The earliest recorded usage of the phrase is from
January 1748, when a newspaper reported that the
motto of Benjamin Franklin’s Pennsylvania militia
was “In God we Trust.” Versions of it are also found
in literary works of the early 19th century, like
"Defence of Fort M'Henry,” which eventually
became our national anthem. Most of us only know
the first verse of the Star-Spangled Banner, but in
the fourth and final verse you’ll find “In God is
our trust.”
It was not until the Civil War that this phrase, later
our national motto, gained wide usage.
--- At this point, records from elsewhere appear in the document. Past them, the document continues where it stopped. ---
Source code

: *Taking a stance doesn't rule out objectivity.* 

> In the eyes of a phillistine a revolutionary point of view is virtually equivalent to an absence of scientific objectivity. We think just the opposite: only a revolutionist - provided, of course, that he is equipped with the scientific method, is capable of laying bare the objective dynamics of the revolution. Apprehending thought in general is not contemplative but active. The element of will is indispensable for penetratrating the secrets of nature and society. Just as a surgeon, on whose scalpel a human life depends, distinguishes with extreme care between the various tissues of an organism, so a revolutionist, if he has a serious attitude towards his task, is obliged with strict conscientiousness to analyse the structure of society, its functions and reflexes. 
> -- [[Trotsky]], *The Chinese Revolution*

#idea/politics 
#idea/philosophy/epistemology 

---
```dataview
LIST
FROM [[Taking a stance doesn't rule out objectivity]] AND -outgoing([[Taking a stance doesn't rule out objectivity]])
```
It started
when a Pennsylvania pastor wrote the Treasury
Department to add a statement recognizing “God in
some form on our coins" in order to "relieve us from
the ignominy of heathenism.” That is, the purpose
was to show that the Almighty was on the side of the
Union, not the Confederacy, which referenced God
in its Constitution.
President Lincoln’s Treasury Secretary Salmon P.
Chase took up the proposal and considered various
phrases until he settled on “In God We Trust” in
1863. Scholars note that Secretary Chase might have
been inspired by the Latin motto of his alma mater,
Brown University, "In Deo speramus, "In God we hope.”
On March 3, 1865, the U.S. Congress passed a bill
that allowed the Mint Director to place "In God We
Trust" on all gold and silver coins that "shall admit
the inscription thereon.” The phrase first appeared on
two-cent coins. Other coins, like quarters, have had
“In God We Trust” engraved since 1866. Banknotes
did not have formal authorization to have "In God We
Trust" engraved until 1955. And then, on July 30 of
the next year, President Eisenhower signed legislation
declaring the phrase to be the national motto.